This week, GeNO LLC, Cocoa, Fla, submitted an Investigational New Drug (IND) application to the US Food and Drug Administration (FDA) for the GeNO NITROsyl™ (Inhaled Nitric Oxide) System for the treatment of pulmonary hypertension in patients with pulmonary arterial hypertension (PAH) and in patients with pulmonary hypertension secondary to idiopathic pulmonary fibrosis (PH-IPF). If accepted, the IND will allow GeNO to begin a Phase 2 dose escalation study in which both patient populations will receive up to a maximum of 80 ppm NO delivered for up to 150 minutes with its stand-alone NITROsyl platform.

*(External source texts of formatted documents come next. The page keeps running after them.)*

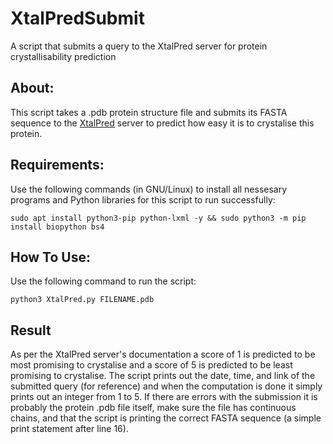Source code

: # XtalPredSubmit
A script that submits a query to the XtalPred server for protein crystallisability prediction

## About:
This script takes a .pdb protein structure file and submits its FASTA sequence to the [XtalPred](http://ffas.burnham.org/XtalPred-cgi/xtal.pl) server to predict how easy it is to crystalise this protein.

## Requirements:
Use the following commands (in GNU/Linux) to install all nessesary programs and Python libraries for this script to run successfully:

`sudo apt install python3-pip python-lxml -y && sudo python3 -m pip install biopython bs4`

## How To Use:
Use the following command to run the script:

`python3 XtalPred.py FILENAME.pdb`

## Result
As per the XtalPred server's documentation a score of 1 is predicted to be most promising to crystalise and a score of 5 is predicted to be least promising to crystalise. The script prints out the date, time, and link of the submitted query (for reference) and when the computation is done it simply prints out an integer from 1 to 5. If there are errors with the submission it is probably the protein .pdb file itself, make sure the file has continuous chains, and that the script is printing the correct FASTA sequence (a simple print statement after line 16).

In contrast to PAH, no medications are currently approved for treatment of PH-IPF. According to the company, there is significant unmet medical need in this patient population for a potent and selective pulmonary vasodilator that can reduce pulmonary arterial pressure (PAP) and pulmonary vascular resistance (PVR) and improve oxygenation.
Following the dose escalation study, GeNO plans to study these two populations for 12 weeks in a multicenter, randomized, double-blind, placebo-controlled study using the NITROsyl platform, which will allow for 24-7 inhalation of nitric oxide by means of a nasal cannula. The ambulatory platform uses no gas bottles and instead uses liquid nitrogen dioxide, which is then vaporized and reduced to NO prior to inhalation.
“While IPF and PAH are different, we plan to focus on the one common feature, namely the pulmonary hypertension, which is a determinant of survival and at least an element or cause of symptoms. Part of the rationale in fact, is built on this point: there are no treatments for IPF, so we have decided to focus on the main consequences of IPF that is potentially treatable and that contributes to symptoms and survival,” said Lewis J. Rubin, MD, emeritus professor of medicine and emeritus director of pulmonary and critical care at the University of California at San Diego School of Medicine and a medical advisor to GeNO. “The Phase 2 program will allow us to assess whether inhaled NO improves PH in both populations, whether there are safety concerns in either group, and whether the profile of effect is common. Thus, this is the first study to evaluate and compare the effects of a treatment in two distinct forms of PH, although they share a common rationale.”